Wednesday, March 5, 2008

Attitude Adjustments

We who lived in concentration camps can remember the men who walked through the huts comforting others, giving away their last piece of bread. They may have been few in number, but they offer sufficient proof that everything can be taken from a man but one thing: the last of the human freedoms—to choose one's attitude in any given set of circumstances, to choose one's own way.
--Viktor Frankl

I love quotes. I have pages full of them saved on my computer and as I'm sure you've all noticed, I change the quote on this blog on a weekly basis. (Every Sunday in case you're wondering when.) Many of them are like the anonymous thoughts I posted a few weeks ago - mildly interesting, witty, partly serious. Some portion of them are incredibly serious and deserving of more than a cursory reading. The above is one of those.

It is a quote from Man's Search for Meaning by Viktor Frankl. Frankl was a Neurologist and Psychiatrist who spent three years in concentration camps during WWII. You can read more about him if you're interested by clicking on his name. I don't want to rehash what you can easily find elsewhere.

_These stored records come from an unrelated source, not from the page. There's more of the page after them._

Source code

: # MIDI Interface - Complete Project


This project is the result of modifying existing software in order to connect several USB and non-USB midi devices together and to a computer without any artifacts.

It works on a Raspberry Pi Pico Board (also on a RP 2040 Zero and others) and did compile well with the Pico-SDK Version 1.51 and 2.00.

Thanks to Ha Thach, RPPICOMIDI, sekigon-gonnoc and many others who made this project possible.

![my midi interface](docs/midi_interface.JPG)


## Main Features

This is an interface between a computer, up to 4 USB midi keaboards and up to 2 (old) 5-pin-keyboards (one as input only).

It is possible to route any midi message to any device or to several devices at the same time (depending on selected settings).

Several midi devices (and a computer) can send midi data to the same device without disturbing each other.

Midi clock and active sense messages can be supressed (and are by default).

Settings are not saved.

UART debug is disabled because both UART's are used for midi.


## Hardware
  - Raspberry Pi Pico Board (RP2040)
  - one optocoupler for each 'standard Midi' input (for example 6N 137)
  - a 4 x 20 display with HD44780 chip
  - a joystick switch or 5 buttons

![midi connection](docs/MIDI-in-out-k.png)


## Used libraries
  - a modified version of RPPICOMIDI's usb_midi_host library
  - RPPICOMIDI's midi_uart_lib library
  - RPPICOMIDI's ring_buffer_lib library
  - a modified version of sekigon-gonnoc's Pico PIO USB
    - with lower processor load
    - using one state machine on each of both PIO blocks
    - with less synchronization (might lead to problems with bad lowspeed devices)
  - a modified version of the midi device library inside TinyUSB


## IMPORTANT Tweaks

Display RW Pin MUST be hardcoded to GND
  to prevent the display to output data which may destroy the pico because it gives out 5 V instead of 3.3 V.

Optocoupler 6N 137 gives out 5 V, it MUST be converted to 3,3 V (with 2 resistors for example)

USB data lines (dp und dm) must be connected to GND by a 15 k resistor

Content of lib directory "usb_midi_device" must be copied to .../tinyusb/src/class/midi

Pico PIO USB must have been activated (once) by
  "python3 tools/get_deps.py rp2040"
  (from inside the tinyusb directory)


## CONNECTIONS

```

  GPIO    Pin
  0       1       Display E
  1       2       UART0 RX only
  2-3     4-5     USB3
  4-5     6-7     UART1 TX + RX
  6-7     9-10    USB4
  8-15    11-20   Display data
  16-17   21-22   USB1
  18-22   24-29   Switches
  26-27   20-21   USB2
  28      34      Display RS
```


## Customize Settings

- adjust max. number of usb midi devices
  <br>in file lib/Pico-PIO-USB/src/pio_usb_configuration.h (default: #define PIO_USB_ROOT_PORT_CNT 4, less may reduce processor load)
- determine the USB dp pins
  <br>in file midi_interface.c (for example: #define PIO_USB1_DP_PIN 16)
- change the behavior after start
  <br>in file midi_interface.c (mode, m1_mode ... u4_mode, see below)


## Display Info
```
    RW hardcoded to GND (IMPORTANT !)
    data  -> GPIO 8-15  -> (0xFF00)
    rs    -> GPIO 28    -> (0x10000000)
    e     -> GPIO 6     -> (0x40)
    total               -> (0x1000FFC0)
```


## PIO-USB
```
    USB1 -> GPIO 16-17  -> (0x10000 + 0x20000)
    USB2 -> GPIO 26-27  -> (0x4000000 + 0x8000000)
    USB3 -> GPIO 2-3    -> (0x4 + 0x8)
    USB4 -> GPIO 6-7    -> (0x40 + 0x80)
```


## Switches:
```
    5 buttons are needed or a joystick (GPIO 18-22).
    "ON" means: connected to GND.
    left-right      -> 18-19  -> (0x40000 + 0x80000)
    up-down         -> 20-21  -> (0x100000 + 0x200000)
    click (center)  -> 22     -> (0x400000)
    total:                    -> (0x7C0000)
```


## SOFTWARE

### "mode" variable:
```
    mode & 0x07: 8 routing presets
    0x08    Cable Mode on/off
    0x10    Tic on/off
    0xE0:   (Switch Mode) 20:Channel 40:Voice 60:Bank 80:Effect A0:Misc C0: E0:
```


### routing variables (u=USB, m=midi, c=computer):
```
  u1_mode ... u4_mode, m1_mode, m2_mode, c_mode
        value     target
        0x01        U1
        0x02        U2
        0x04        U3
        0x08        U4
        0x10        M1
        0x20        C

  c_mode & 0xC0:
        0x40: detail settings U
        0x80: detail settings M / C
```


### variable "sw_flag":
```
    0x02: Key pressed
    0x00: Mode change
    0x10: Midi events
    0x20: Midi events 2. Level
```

To choose one's attitude in any given set of circumstances, to choose one's own way. There is a great deal to think about in that. Very often we (at least this part of we), think that circumstances control us. Sometimes really lousy stuff happens and it is easy to get caught up in believing that we have no control. Often we don't have much control. Other people make decisions that affect us, weather changes, planes crash, things happen. But always we can choose how we are going to view it. How we respond and deal with what happens will always be our own decision. We can cry and moan and wait to die or we can go out and share our food. And in doing that, in choosing our attitude, we find the path to choosing our own way.